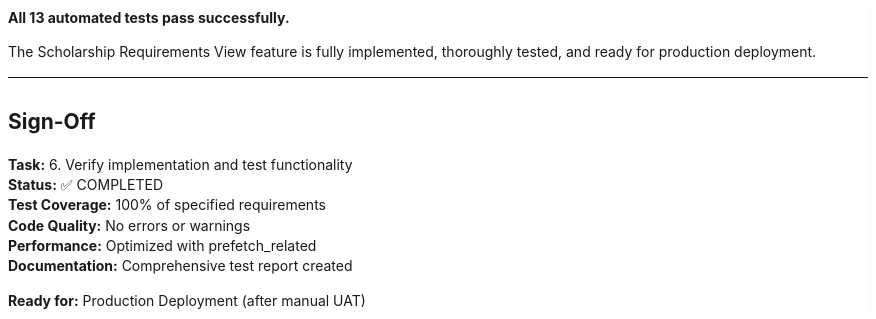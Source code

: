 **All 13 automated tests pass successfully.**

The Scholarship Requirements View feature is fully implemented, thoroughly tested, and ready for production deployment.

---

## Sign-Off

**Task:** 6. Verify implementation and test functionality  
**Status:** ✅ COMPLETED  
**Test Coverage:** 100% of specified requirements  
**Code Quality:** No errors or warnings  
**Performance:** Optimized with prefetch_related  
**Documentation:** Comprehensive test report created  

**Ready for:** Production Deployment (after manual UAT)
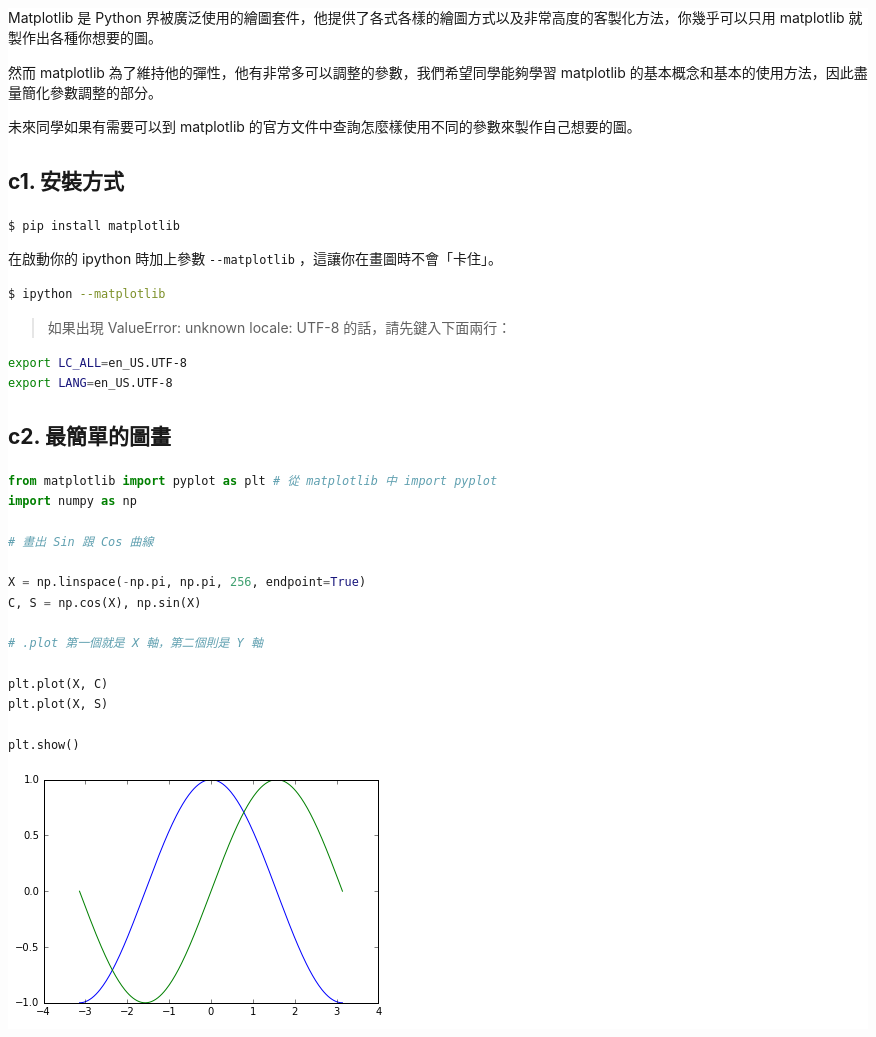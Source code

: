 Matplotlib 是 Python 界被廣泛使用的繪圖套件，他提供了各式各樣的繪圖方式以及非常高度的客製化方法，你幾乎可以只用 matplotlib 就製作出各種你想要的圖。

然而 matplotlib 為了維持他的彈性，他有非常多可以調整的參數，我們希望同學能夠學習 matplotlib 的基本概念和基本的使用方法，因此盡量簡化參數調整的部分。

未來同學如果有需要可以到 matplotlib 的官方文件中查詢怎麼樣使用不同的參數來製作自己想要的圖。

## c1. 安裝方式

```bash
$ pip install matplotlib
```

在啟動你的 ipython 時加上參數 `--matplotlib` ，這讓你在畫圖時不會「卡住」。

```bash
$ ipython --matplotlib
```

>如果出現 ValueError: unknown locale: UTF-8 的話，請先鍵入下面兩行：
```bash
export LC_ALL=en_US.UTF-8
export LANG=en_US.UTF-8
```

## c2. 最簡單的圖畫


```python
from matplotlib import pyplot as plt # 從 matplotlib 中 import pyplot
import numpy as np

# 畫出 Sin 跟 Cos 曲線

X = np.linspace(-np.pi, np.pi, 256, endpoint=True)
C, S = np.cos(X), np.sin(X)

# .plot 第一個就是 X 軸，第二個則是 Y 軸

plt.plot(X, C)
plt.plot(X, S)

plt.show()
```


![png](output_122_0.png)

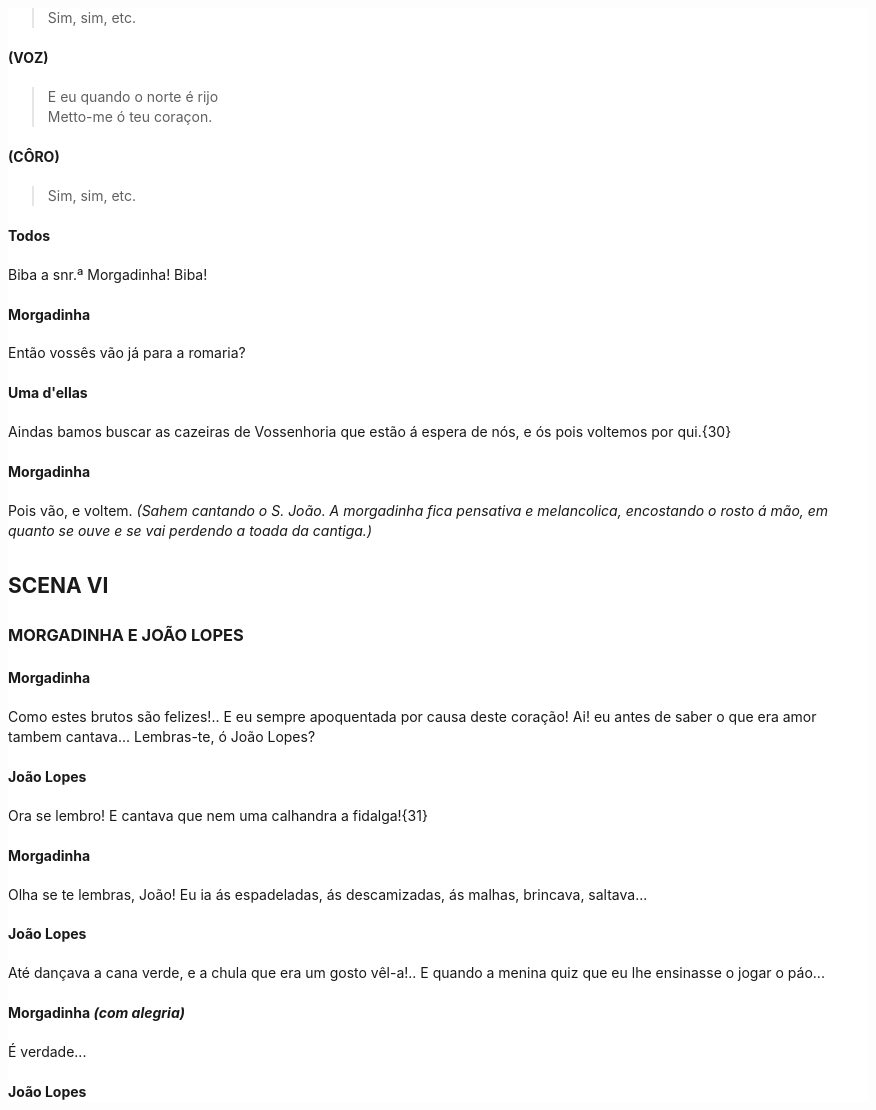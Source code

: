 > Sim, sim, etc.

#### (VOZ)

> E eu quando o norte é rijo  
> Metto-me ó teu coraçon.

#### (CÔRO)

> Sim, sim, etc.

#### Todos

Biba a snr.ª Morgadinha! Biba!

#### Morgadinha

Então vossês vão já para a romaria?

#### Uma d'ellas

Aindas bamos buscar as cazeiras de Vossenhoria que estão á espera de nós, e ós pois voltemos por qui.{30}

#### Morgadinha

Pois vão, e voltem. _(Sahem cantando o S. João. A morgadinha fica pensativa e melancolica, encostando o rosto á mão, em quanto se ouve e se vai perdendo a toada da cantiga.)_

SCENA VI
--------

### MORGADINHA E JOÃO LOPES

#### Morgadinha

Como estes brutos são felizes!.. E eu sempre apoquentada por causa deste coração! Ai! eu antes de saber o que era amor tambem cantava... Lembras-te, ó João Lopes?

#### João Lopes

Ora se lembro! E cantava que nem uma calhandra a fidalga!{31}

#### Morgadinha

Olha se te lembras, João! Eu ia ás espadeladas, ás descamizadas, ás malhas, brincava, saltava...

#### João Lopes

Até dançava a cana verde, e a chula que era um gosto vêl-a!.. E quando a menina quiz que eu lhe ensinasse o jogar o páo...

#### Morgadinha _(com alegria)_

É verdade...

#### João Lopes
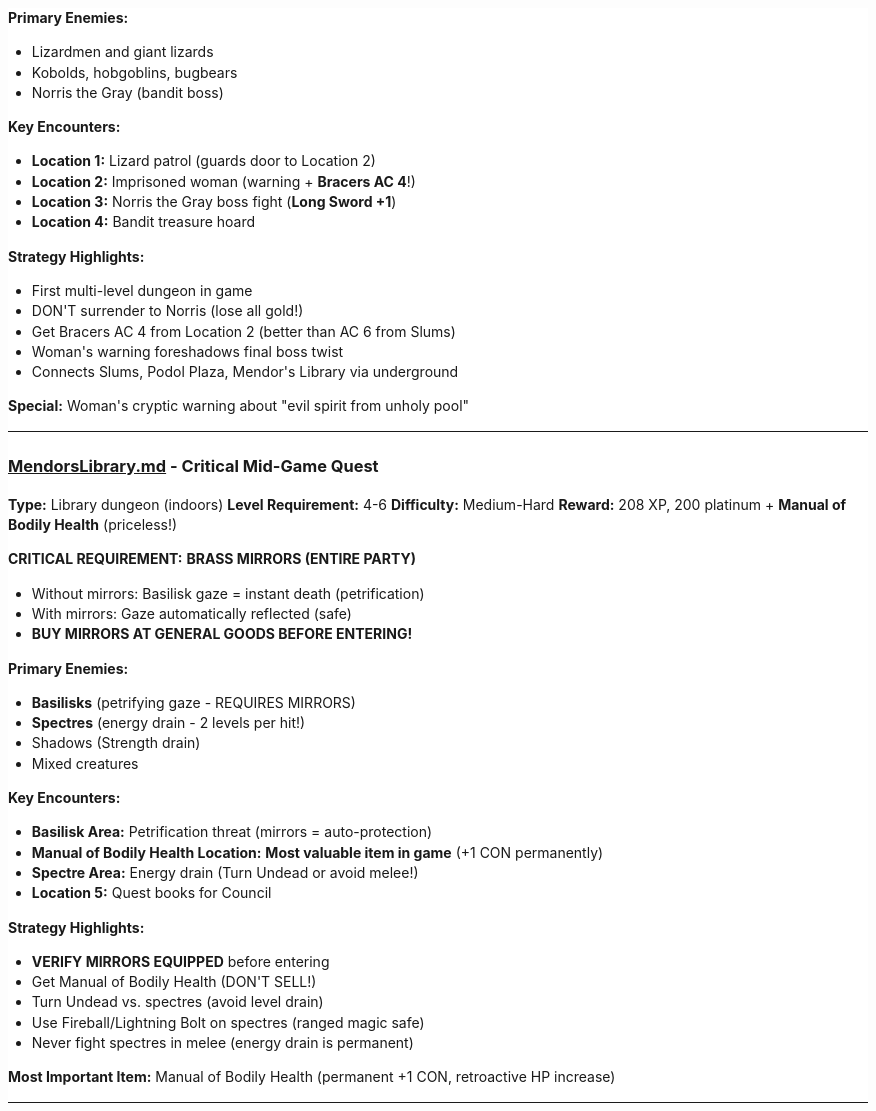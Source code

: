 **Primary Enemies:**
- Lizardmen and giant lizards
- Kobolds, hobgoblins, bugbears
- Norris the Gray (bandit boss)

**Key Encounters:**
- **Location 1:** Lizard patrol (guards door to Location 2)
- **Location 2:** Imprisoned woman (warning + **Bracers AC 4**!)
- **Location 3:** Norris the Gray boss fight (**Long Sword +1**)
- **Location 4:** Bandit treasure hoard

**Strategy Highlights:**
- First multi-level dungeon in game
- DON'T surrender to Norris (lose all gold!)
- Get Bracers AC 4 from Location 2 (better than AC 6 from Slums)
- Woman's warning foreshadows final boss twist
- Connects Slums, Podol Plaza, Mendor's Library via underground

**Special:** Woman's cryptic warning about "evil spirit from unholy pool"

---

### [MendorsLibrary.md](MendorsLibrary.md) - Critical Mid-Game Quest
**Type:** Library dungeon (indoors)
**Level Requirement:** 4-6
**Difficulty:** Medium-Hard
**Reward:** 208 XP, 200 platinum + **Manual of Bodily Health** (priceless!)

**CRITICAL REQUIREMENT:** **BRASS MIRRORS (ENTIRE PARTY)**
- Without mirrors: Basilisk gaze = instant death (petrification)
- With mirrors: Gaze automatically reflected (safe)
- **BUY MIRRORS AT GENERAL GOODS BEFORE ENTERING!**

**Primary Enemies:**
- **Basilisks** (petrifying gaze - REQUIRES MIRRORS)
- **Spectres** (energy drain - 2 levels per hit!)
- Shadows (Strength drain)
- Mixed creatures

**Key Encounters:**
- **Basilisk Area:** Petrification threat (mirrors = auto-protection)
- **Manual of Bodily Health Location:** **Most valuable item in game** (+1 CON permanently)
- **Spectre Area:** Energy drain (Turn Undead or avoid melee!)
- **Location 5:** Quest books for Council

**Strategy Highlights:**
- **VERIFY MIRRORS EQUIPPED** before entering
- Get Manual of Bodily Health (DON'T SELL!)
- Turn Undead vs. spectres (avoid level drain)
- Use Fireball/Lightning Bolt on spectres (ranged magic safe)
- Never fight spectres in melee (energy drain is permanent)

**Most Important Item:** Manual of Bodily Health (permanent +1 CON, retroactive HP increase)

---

* GOAL OF THE EXERCISE: Output the listing above exactly as it stands; no picture should appear.

* EXERCISE RESPONSE:
Source code

: **All 13 automated tests pass successfully.**

The Scholarship Requirements View feature is fully implemented, thoroughly tested, and ready for production deployment.

---

## Sign-Off

**Task:** 6. Verify implementation and test functionality  
**Status:** ✅ COMPLETED  
**Test Coverage:** 100% of specified requirements  
**Code Quality:** No errors or warnings  
**Performance:** Optimized with prefetch_related  
**Documentation:** Comprehensive test report created  

**Ready for:** Production Deployment (after manual UAT)
Source code

: Matplotlib 是 Python 界被廣泛使用的繪圖套件，他提供了各式各樣的繪圖方式以及非常高度的客製化方法，你幾乎可以只用 matplotlib 就製作出各種你想要的圖。

然而 matplotlib 為了維持他的彈性，他有非常多可以調整的參數，我們希望同學能夠學習 matplotlib 的基本概念和基本的使用方法，因此盡量簡化參數調整的部分。

未來同學如果有需要可以到 matplotlib 的官方文件中查詢怎麼樣使用不同的參數來製作自己想要的圖。

## c1. 安裝方式

```bash
$ pip install matplotlib
```

在啟動你的 ipython 時加上參數 `--matplotlib` ，這讓你在畫圖時不會「卡住」。

```bash
$ ipython --matplotlib
```

>如果出現 ValueError: unknown locale: UTF-8 的話，請先鍵入下面兩行：
```bash
export LC_ALL=en_US.UTF-8
export LANG=en_US.UTF-8
```

## c2. 最簡單的圖畫


```python
from matplotlib import pyplot as plt # 從 matplotlib 中 import pyplot
import numpy as np

# 畫出 Sin 跟 Cos 曲線

X = np.linspace(-np.pi, np.pi, 256, endpoint=True)
C, S = np.cos(X), np.sin(X)

# .plot 第一個就是 X 軸，第二個則是 Y 軸

plt.plot(X, C)
plt.plot(X, S)

plt.show()
```


![png](output_122_0.png)

Source code

: > Sim, sim, etc.

#### (VOZ)

> E eu quando o norte é rijo  
> Metto-me ó teu coraçon.

#### (CÔRO)

> Sim, sim, etc.

#### Todos

Biba a snr.ª Morgadinha! Biba!

#### Morgadinha

Então vossês vão já para a romaria?

#### Uma d'ellas

Aindas bamos buscar as cazeiras de Vossenhoria que estão á espera de nós, e ós pois voltemos por qui.{30}

#### Morgadinha

Pois vão, e voltem. _(Sahem cantando o S. João. A morgadinha fica pensativa e melancolica, encostando o rosto á mão, em quanto se ouve e se vai perdendo a toada da cantiga.)_

SCENA VI
--------

### MORGADINHA E JOÃO LOPES

#### Morgadinha

Como estes brutos são felizes!.. E eu sempre apoquentada por causa deste coração! Ai! eu antes de saber o que era amor tambem cantava... Lembras-te, ó João Lopes?

#### João Lopes

Ora se lembro! E cantava que nem uma calhandra a fidalga!{31}

#### Morgadinha

Olha se te lembras, João! Eu ia ás espadeladas, ás descamizadas, ás malhas, brincava, saltava...

#### João Lopes

Até dançava a cana verde, e a chula que era um gosto vêl-a!.. E quando a menina quiz que eu lhe ensinasse o jogar o páo...

#### Morgadinha _(com alegria)_

É verdade...

#### João Lopes
Source code

: **Primary Enemies:**
- Lizardmen and giant lizards
- Kobolds, hobgoblins, bugbears
- Norris the Gray (bandit boss)

**Key Encounters:**
- **Location 1:** Lizard patrol (guards door to Location 2)
- **Location 2:** Imprisoned woman (warning + **Bracers AC 4**!)
- **Location 3:** Norris the Gray boss fight (**Long Sword +1**)
- **Location 4:** Bandit treasure hoard

**Strategy Highlights:**
- First multi-level dungeon in game
- DON'T surrender to Norris (lose all gold!)
- Get Bracers AC 4 from Location 2 (better than AC 6 from Slums)
- Woman's warning foreshadows final boss twist
- Connects Slums, Podol Plaza, Mendor's Library via underground

**Special:** Woman's cryptic warning about "evil spirit from unholy pool"

---

### [MendorsLibrary.md](MendorsLibrary.md) - Critical Mid-Game Quest
**Type:** Library dungeon (indoors)
**Level Requirement:** 4-6
**Difficulty:** Medium-Hard
**Reward:** 208 XP, 200 platinum + **Manual of Bodily Health** (priceless!)

**CRITICAL REQUIREMENT:** **BRASS MIRRORS (ENTIRE PARTY)**
- Without mirrors: Basilisk gaze = instant death (petrification)
- With mirrors: Gaze automatically reflected (safe)
- **BUY MIRRORS AT GENERAL GOODS BEFORE ENTERING!**

**Primary Enemies:**
- **Basilisks** (petrifying gaze - REQUIRES MIRRORS)
- **Spectres** (energy drain - 2 levels per hit!)
- Shadows (Strength drain)
- Mixed creatures

**Key Encounters:**
- **Basilisk Area:** Petrification threat (mirrors = auto-protection)
- **Manual of Bodily Health Location:** **Most valuable item in game** (+1 CON permanently)
- **Spectre Area:** Energy drain (Turn Undead or avoid melee!)
- **Location 5:** Quest books for Council

**Strategy Highlights:**
- **VERIFY MIRRORS EQUIPPED** before entering
- Get Manual of Bodily Health (DON'T SELL!)
- Turn Undead vs. spectres (avoid level drain)
- Use Fireball/Lightning Bolt on spectres (ranged magic safe)
- Never fight spectres in melee (energy drain is permanent)

**Most Important Item:** Manual of Bodily Health (permanent +1 CON, retroactive HP increase)

---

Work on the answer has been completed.